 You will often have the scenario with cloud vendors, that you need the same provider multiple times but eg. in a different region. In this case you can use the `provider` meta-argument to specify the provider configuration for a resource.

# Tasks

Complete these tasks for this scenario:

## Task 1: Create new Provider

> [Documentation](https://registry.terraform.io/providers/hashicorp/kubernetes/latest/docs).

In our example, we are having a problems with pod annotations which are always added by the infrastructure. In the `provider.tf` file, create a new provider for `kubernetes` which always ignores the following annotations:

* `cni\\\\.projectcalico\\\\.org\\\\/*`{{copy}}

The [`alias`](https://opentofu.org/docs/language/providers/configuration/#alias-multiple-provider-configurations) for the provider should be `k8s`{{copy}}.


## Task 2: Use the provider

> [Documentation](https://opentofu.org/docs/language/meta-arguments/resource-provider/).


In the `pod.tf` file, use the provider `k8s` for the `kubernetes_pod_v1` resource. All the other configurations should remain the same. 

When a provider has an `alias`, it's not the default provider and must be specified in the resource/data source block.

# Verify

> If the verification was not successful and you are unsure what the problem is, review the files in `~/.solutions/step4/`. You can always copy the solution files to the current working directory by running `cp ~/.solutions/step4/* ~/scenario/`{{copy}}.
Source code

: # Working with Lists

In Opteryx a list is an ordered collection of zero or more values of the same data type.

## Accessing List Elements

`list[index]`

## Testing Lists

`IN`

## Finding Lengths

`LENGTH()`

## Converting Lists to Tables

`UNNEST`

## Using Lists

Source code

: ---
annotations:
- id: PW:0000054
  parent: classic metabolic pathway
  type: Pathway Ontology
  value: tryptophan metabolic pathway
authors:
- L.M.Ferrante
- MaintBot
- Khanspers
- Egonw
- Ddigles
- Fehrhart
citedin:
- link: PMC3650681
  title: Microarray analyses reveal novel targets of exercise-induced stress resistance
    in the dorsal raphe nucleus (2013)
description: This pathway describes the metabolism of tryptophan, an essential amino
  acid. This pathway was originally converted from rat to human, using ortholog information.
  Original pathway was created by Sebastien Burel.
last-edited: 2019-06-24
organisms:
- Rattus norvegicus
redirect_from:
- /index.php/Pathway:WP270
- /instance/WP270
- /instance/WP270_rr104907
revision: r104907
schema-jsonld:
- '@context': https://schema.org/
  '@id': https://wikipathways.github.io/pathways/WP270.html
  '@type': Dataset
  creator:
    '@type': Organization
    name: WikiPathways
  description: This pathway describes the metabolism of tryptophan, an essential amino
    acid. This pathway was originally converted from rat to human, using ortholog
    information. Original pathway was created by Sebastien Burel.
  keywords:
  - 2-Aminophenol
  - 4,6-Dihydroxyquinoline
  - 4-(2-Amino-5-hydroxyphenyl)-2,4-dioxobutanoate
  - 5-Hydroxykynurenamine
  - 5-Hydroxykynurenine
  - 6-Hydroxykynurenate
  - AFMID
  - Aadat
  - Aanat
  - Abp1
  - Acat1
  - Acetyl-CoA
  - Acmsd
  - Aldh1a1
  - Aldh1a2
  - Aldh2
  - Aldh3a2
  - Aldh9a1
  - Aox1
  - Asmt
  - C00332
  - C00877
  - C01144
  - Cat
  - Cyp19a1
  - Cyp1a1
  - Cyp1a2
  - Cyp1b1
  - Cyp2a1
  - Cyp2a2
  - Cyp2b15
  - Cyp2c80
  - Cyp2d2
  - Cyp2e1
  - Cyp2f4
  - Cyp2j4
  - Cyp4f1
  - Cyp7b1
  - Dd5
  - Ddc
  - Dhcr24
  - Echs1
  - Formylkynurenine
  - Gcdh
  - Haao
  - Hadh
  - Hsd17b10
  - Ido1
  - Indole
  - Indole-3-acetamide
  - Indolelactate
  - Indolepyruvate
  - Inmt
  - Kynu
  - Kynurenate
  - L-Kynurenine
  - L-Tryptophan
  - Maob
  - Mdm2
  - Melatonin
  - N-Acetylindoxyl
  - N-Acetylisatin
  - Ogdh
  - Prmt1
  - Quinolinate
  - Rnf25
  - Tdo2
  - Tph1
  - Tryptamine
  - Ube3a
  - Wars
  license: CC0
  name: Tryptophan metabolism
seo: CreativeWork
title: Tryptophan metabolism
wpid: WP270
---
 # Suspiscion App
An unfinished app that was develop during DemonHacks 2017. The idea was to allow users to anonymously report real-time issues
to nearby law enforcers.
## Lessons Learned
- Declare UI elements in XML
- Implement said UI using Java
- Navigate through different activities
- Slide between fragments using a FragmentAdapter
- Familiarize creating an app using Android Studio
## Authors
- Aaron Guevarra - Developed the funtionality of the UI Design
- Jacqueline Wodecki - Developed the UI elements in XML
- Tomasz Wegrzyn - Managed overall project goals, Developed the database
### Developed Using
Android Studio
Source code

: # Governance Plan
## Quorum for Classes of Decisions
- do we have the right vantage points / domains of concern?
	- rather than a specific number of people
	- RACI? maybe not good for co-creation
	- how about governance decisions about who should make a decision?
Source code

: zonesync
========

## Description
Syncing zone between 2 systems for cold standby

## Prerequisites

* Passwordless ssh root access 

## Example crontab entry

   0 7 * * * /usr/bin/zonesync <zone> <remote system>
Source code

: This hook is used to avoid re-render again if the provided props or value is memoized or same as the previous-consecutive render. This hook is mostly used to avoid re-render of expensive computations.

* * * * * * *

--- Aim of the task ---
Tell how many lines in the entries above include the word "docs", and respond with the number alone.

--- Final answer ---
3